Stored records
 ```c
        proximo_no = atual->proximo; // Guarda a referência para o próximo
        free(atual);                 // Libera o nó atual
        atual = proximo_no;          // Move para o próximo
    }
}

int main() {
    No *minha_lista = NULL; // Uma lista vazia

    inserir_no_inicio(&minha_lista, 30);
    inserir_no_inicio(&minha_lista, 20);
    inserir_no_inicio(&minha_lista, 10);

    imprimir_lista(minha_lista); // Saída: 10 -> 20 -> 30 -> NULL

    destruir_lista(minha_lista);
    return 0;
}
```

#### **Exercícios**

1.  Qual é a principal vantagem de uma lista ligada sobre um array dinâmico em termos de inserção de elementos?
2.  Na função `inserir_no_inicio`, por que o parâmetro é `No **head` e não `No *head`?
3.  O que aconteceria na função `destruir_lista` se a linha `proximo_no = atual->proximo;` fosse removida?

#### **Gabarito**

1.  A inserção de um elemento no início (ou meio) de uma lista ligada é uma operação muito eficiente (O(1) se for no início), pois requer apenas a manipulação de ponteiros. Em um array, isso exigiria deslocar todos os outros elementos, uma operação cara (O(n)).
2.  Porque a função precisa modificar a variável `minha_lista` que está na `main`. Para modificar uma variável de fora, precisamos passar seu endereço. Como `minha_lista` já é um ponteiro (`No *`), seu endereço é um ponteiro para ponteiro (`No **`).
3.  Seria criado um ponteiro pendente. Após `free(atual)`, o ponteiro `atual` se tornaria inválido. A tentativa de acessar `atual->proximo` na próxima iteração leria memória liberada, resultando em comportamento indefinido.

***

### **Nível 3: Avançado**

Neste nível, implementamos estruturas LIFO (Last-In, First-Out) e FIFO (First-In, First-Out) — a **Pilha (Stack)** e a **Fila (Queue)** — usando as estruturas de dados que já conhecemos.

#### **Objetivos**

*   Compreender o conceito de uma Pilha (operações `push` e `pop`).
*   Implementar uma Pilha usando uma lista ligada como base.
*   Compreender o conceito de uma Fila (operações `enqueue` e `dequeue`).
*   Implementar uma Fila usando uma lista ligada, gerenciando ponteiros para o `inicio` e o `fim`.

Problem to work on
Repeat exactly the lines above, starting with the first line of the records and finishing with the line holding "inserção de elementos?". Add no other line.

Result for this task
 ```c
        proximo_no = atual->proximo; // Guarda a referência para o próximo
        free(atual);                 // Libera o nó atual
        atual = proximo_no;          // Move para o próximo
    }
}

int main() {
    No *minha_lista = NULL; // Uma lista vazia

    inserir_no_inicio(&minha_lista, 30);
    inserir_no_inicio(&minha_lista, 20);
    inserir_no_inicio(&minha_lista, 10);

    imprimir_lista(minha_lista); // Saída: 10 -> 20 -> 30 -> NULL

    destruir_lista(minha_lista);
    return 0;
}
```

#### **Exercícios**

1.  Qual é a principal vantagem de uma lista ligada sobre um array dinâmico em termos de inserção de elementos?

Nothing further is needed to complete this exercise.